§ **What you will do**
Would you please set down the data again exactly as given, excluding the pictures?

§ **Stored data entries**
#####
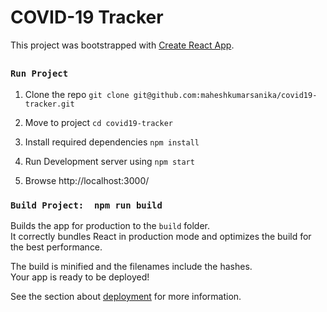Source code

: # COVID-19 Tracker

This project was bootstrapped with [Create React App](https://github.com/facebook/create-react-app).

## 

### `Run Project`

1. Clone the repo `git clone git@github.com:maheshkumarsanika/covid19-tracker.git`

2. Move to project `cd covid19-tracker`

3. Install required dependencies `npm install`

4. Run Development server using `npm start`

5. Browse http://localhost:3000/


### `Build Project:  npm run build`

Builds the app for production to the `build` folder.\
It correctly bundles React in production mode and optimizes the build for the best performance.

The build is minified and the filenames include the hashes.\
Your app is ready to be deployed!

See the section about [deployment](https://facebook.github.io/create-react-app/docs/deployment) for more information.
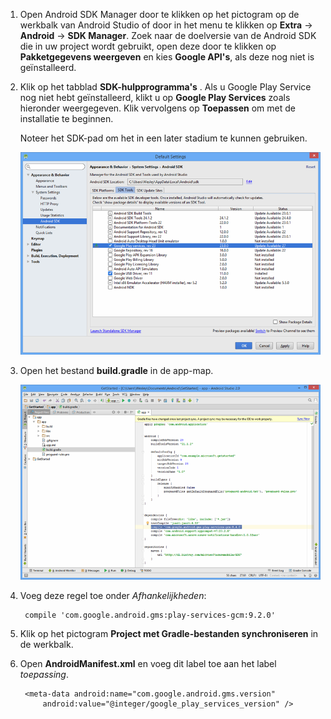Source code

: 1. Open Android SDK Manager door te klikken op het pictogram op de werkbalk van Android Studio of door in het menu te klikken op **Extra** -> **Android** -> **SDK Manager**. Zoek naar de doelversie van de Android SDK die in uw project wordt gebruikt, open deze door te klikken op **Pakketgegevens weergeven** en kies **Google API's**, als deze nog niet is geïnstalleerd.

2. Klik op het tabblad **SDK-hulpprogramma's** . Als u Google Play Service nog niet hebt geïnstalleerd, klikt u op **Google Play Services** zoals hieronder weergegeven. Klik vervolgens op **Toepassen** om met de installatie te beginnen. 
 
    Noteer het SDK-pad om het in een later stadium te kunnen gebruiken. 

    ![](./media/notification-hubs-android-studio-add-google-play-services/notification-hubs-android-studio-sdk-manager.png)


3. Open het bestand **build.gradle** in de app-map.

    ![](./media/notification-hubs-android-studio-add-google-play-services/notification-hubs-android-studio-add-google-play-dependency.png)

4. Voeg deze regel toe onder *Afhankelijkheden*: 

        compile 'com.google.android.gms:play-services-gcm:9.2.0'

5. Klik op het pictogram **Project met Gradle-bestanden synchroniseren** in de werkbalk.

6. Open **AndroidManifest.xml** en voeg dit label toe aan het label *toepassing*.

        <meta-data android:name="com.google.android.gms.version"
            android:value="@integer/google_play_services_version" />
 







<!--HONumber=sep16_HO1-->



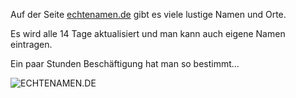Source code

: <!--
.. title: ECHTENAMEN.DE
.. slug: 336-echtenamende
.. date: 2008-01-14 11:00:42
.. tags: Nachname,Name,Vorname,Internet
.. description: 
.. type: text
-->

Auf der Seite [echtenamen.de](http://echtenamen.de/) gibt es viele lustige Namen und Orte.
<!-- TEASER_END -->

Es wird alle 14 Tage aktualisiert und man kann auch eigene Namen eintragen.

Ein paar Stunden Beschäftigung hat man so bestimmt...

![ECHTENAMEN.DE](/images/echtenamende.jpg)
#####
§ **Response area**
Source code

: # COVID-19 Tracker

This project was bootstrapped with [Create React App](https://github.com/facebook/create-react-app).

## 

### `Run Project`

1. Clone the repo `git clone git@github.com:maheshkumarsanika/covid19-tracker.git`

2. Move to project `cd covid19-tracker`

3. Install required dependencies `npm install`

4. Run Development server using `npm start`

5. Browse http://localhost:3000/


### `Build Project:  npm run build`

Builds the app for production to the `build` folder.\
It correctly bundles React in production mode and optimizes the build for the best performance.

The build is minified and the filenames include the hashes.\
Your app is ready to be deployed!

See the section about [deployment](https://facebook.github.io/create-react-app/docs/deployment) for more information.
Source code

: 1. Open Android SDK Manager door te klikken op het pictogram op de werkbalk van Android Studio of door in het menu te klikken op **Extra** -> **Android** -> **SDK Manager**. Zoek naar de doelversie van de Android SDK die in uw project wordt gebruikt, open deze door te klikken op **Pakketgegevens weergeven** en kies **Google API's**, als deze nog niet is geïnstalleerd.

2. Klik op het tabblad **SDK-hulpprogramma's** . Als u Google Play Service nog niet hebt geïnstalleerd, klikt u op **Google Play Services** zoals hieronder weergegeven. Klik vervolgens op **Toepassen** om met de installatie te beginnen. 
 
    Noteer het SDK-pad om het in een later stadium te kunnen gebruiken. 

    ![](./media/notification-hubs-android-studio-add-google-play-services/notification-hubs-android-studio-sdk-manager.png)


3. Open het bestand **build.gradle** in de app-map.

    ![](./media/notification-hubs-android-studio-add-google-play-services/notification-hubs-android-studio-add-google-play-dependency.png)

4. Voeg deze regel toe onder *Afhankelijkheden*: 

        compile 'com.google.android.gms:play-services-gcm:9.2.0'

5. Klik op het pictogram **Project met Gradle-bestanden synchroniseren** in de werkbalk.

6. Open **AndroidManifest.xml** en voeg dit label toe aan het label *toepassing*.

        <meta-data android:name="com.google.android.gms.version"
            android:value="@integer/google_play_services_version" />
 







<!--HONumber=sep16_HO1-->



Source code

: <!--
.. title: ECHTENAMEN.DE
.. slug: 336-echtenamende
.. date: 2008-01-14 11:00:42
.. tags: Nachname,Name,Vorname,Internet
.. description: 
.. type: text
-->

Auf der Seite [echtenamen.de](http://echtenamen.de/) gibt es viele lustige Namen und Orte.
<!-- TEASER_END -->

Es wird alle 14 Tage aktualisiert und man kann auch eigene Namen eintragen.

Ein paar Stunden Beschäftigung hat man so bestimmt...

![ECHTENAMEN.DE](/images/echtenamende.jpg)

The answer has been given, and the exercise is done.